For be it through the Jedi, the Sith, or any other means he can find, Ryassek
will one day be the one, TRUE, Lord of the Sith. And on that day, at last, he will be complete.
Personality:
Were it not for the fact that Ryassek publicly and proudly claims to be a Sith, and the arsenal of powers he wields, people who met him would have great difficulty determining just what actually he is. Certainly his behavior is not that of most Sith, for he follows what he believes to be a higher, "truer" path. Determined, intellectual, and affecting a refined sensibility, Ryassek is nevertheless a Sith to his very
bones. He wields his emotions like razor-sharp weapons, fueling his terrible and devastating powers. The major difference is the goals he sets his powers to, and the philosophy he espouses in wielding them. Unlike most Sith, Ryassek is neither overflowing with cruelty nor consumed with a need to inflict pain and suffering upon other beings. It is not altruism that stays his hand, but his philosophical viewpoint on the subject, for having suffered both cruelty and hardship in his own life, he respects the value of such things as teachers of lessons, ones which he feels the Sith are all-too-eager to dole out to others, weakening themselves at the hands of their victims. Absolutely dedicated to personal power, and with no interest in spreading war and destruction wantonly about, 'like a child throwing a tantrum', Ryassek has nothing but contempt for Sith unwilling to question the orthodoxies that keep them imprisoned.
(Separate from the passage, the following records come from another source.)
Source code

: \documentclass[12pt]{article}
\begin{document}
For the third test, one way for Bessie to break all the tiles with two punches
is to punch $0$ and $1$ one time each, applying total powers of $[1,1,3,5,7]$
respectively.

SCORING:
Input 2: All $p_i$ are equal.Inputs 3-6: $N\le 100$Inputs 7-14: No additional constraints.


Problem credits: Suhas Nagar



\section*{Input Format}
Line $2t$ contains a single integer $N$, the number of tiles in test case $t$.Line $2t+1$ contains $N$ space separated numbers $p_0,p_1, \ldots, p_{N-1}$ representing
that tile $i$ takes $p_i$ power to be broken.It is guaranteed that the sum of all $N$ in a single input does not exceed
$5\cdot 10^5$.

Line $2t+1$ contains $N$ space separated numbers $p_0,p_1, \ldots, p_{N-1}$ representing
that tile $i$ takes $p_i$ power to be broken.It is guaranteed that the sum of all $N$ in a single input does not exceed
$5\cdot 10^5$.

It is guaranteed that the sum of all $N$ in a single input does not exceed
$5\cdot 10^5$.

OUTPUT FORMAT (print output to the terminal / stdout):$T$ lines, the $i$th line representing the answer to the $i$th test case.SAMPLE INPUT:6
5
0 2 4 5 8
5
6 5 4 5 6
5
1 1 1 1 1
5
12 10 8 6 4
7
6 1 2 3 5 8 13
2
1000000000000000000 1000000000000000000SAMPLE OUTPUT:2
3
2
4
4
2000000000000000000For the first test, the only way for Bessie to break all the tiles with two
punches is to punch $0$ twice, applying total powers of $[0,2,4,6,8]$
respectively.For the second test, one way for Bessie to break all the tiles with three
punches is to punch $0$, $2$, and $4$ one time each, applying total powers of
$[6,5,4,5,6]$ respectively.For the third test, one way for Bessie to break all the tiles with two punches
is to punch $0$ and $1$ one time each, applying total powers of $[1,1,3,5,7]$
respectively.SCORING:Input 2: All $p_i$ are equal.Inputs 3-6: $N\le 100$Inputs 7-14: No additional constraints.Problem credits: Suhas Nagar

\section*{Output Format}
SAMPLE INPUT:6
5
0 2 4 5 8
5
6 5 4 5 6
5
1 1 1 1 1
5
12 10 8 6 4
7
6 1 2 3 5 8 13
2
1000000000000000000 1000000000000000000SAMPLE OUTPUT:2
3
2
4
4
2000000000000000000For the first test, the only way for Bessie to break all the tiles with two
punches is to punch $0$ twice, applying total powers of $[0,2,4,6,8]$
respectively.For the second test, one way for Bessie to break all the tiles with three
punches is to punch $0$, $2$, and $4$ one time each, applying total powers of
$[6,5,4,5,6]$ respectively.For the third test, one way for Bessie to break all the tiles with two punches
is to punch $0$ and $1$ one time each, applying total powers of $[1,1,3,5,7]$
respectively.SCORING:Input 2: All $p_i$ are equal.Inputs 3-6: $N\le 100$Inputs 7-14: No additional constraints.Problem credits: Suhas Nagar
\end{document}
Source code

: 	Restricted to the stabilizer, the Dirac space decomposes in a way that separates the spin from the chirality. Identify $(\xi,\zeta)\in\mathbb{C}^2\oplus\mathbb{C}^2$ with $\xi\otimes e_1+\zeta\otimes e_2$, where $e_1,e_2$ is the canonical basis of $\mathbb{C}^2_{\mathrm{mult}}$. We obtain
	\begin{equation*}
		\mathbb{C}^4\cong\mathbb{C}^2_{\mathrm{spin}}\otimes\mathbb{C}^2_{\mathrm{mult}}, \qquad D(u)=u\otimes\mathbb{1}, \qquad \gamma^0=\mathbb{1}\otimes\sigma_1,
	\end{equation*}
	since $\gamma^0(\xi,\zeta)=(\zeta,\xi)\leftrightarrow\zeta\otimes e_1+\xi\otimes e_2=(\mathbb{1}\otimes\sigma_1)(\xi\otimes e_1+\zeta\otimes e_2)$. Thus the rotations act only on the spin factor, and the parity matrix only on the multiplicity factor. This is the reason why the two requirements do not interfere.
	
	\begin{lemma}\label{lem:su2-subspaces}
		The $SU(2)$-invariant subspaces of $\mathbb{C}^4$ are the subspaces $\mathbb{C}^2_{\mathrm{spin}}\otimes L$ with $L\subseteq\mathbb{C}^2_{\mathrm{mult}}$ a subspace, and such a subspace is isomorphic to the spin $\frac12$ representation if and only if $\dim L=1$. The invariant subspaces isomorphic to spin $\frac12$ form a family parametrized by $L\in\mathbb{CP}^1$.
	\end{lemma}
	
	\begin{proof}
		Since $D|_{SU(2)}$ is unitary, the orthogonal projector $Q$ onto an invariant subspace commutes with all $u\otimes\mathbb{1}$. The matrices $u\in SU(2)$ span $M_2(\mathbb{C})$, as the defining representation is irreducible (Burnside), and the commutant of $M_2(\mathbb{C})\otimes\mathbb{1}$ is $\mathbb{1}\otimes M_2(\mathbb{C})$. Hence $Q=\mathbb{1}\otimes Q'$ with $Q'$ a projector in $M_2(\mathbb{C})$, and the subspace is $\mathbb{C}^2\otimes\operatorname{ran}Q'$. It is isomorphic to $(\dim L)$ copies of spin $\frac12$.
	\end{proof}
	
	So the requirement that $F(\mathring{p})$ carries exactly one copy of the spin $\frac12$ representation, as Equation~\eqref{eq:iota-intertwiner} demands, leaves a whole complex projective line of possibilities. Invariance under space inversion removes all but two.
Strength comes from action, experience, and trial, and consequently, rather than cause misery and pain to those around him, he even goes so far as to offer
aid to people in need (sometimes even for free!), not because he wishes to help others, but because he wishes to gain for himself the strength that comes in facing whatever challenge they are unwilling to face themselves.
A philosopher and a scholar to the core, Ryassek enjoys debate, discussion, and other intellectual pursuits, be it games of strategy (which he tends to be rather perversely bad at, out-thinking himself more often than not), or more high-minded, even dangerous exercises. Indeed, for a Sith, Ryassek is strangely personable. He clearly believes himself superior to all other force users, but he equally strongly believes that the Jedi and Sith ways, flawed though they are, hold truths that are important for him to learn and meditate on. He is introspective to a degree almost unheard of among Sith, and meditates on his passions and weaknesses with the fervor of a Jedi, albeit towards an entirely antithetical purpose. Unlike a Jedi, he gives himself full reign of his emotions, but unlike most Sith, he tries not to restrict himself to painful or "dark" emotions, seeking to find ways to draw upon his entire being to fuel his neverending quest for personal power and enlightenment. His successes have thus far been mixed, but they do exist, and each one is, to him, proof that he is pursuing the most worthy goal of all.
Ryassek's personal philosophy concerning the Sith is perhaps best expressed in his own words:
The Sith teach that power is everything, that personal advancement is king, that strength is born through conflict. Yet in their lust for domination, they wall off entire schools of thought and deem them heretical or anathema, as though we are not strong enough to face them. If conflict breeds strength, and pacifism weakness, then there can be no excuse for such parochial fears as these. Either we are strong enough to face the truth, or we are unworthy of it. There can be no other option.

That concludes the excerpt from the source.